Not every startup should go through an accelerator. And not every startup idea should be given a try. Quite frankly, not every company who thinks, actually is a startup. There are a lot of myths in the startup world, just as there’s lot of confusion about business accelerators.
Don’t go to an accelerator because of the money. Accelerators in essence are investment funds, but with a different mindset compared to VC-s and often with limited capabilities. The cash is only there to buy you some freedom. It’s about being able to focus on your product, without having to worry about bread and shelter.
Taking into consideration relocation costs and the cost of living, the runway an investment from accelerator will buy you is not more than 6 months. That automatically means you have to start thinking about raising the next round right away. And this is exactly why you should go — accelerators are there to make you investment-ready and will help you get in contact with relevant investors.
If you already know how to talk to investors, raise more capital and have your own investors lined up, be careful not to give away too much equity. The later you take in investors’ money, the cheaper it will be. Sometimes it makes sense to bootstrap your company if you have the money, skills and the connections to make it happen. I have seen very few startups, however, who don't have any shortcomings in their plans, execution or the team. Think of accelerators as the cure to those deficiencies.
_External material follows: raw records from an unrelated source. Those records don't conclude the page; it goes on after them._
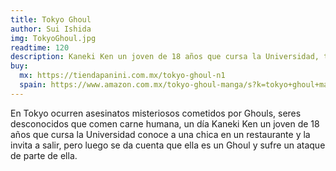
 ```yaml
---
title: Tokyo Ghoul
author: Sui Ishida
img: TokyoGhoul.jpg
readtime: 120
description: Kaneki Ken un joven de 18 años que cursa la Universidad, todo va bien hasta que conoce a una chica la cual tal vez nunca debio haber invitado a salir. 
buy: 
  mx: https://tiendapanini.com.mx/tokyo-ghoul-n1
  spain: https://www.amazon.com.mx/tokyo-ghoul-manga/s?k=tokyo+ghoul+manga
---
```


En Tokyo ocurren asesinatos misteriosos cometidos por Ghouls, seres desconocidos que comen carne humana, un día Kaneki Ken un joven de 18 años que cursa la Universidad conoce a una chica en un restaurante y la invita a salir, pero luego se da cuenta que ella es un Ghoul y sufre un ataque de parte de ella.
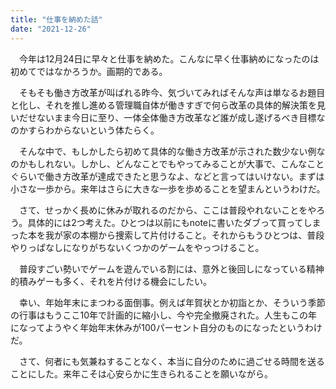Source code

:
 ```yaml
---
title: "仕事を納めた話"
date: "2021-12-26"
---
```


　今年は12月24日に早々と仕事を納めた。こんなに早く仕事納めになったのは初めてではなかろうか。画期的である。

　そもそも働き方改革が叫ばれる昨今、気づいてみればそんな声は単なるお題目と化し、それを推し進める管理職自体が働きすぎで何ら改革の具体的解決策を見いだせないまま今日に至り、一体全体働き方改革など誰が成し遂げるべき目標なのかすらわからないという体たらく。

　そんな中で、もしかしたら初めて具体的な働き方改革が示された数少ない例なのかもしれない。しかし、どんなことでもやってみることが大事で、こんなことぐらいで働き方改革が達成できたと思うなよ、などと言ってはいけない。まずは小さな一歩から。来年はさらに大きな一歩を歩めることを望まんというわけだ。

　さて、せっかく長めに休みが取れるのだから、ここは普段やれないことをやろう。具体的には2つ考えた。ひとつは以前にもnoteに書いたダブって買ってしまった本を我が家の本棚から捜索して片付けること。それからもうひとつは、普段やりっぱなしになりがちないくつかのゲームをやっつけること。

　普段すごい勢いでゲームを遊んでいる割には、意外と後回しになっている精神的積みゲーも多く、それを片付ける機会にしたい。

　幸い、年始年末にまつわる面倒事。例えば年賀状とか初詣とか、そういう季節の行事はもうここ10年で計画的に縮小し、今や完全撤廃された。人生もこの年になってようやく年始年末休みが100パーセント自分のものになったというわけだ。

　さて、何者にも気兼ねすることなく、本当に自分のために過ごせる時間を送ることにした。来年こそは心安らかに生きられることを願いながら。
Forget about applying if you're the type of person who thinks they always know the best. Coachability is one of the key factors when choosing startups to join the program. You're wasting your own and the mentor's time when you’re not open-minded about other points of view. It’s perfectly fine to build a company on your vision alone, but not with a strategic investor on board.
If you think being an entrepreneur means high salaries right from the start, delegating every task and sipping cocktails on the beach while the business takes care of itself, don't go. Accelerators will make you work harder than ever before. 3 months is a very short period to achieve anything. Unless you work hard, you will fail. For inexperienced entrepreneurs it’s often difficult to understand that investors don’t divide their time equally, but direct their energy into the highest performing startups. We can't help you, if you're not helping yourself.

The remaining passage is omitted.